Work request: Please work out how many lines in the entries below include the string "file", and reply with the number alone.

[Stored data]

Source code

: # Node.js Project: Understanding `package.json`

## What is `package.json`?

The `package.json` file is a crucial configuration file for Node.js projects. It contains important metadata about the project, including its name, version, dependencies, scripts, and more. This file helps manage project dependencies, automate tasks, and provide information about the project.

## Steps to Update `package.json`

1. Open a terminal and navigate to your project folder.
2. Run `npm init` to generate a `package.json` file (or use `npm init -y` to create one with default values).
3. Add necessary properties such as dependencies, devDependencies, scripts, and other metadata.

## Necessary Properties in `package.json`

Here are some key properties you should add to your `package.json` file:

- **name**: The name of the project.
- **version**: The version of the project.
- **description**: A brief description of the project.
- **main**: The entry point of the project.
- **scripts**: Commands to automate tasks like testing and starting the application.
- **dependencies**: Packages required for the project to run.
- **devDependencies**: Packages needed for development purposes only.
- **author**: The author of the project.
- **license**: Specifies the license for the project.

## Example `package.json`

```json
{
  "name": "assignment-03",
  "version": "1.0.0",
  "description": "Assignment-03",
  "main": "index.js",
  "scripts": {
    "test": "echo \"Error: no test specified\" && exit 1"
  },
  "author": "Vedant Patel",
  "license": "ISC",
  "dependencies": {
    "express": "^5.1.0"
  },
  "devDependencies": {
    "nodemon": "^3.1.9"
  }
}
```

Exercise answer: 3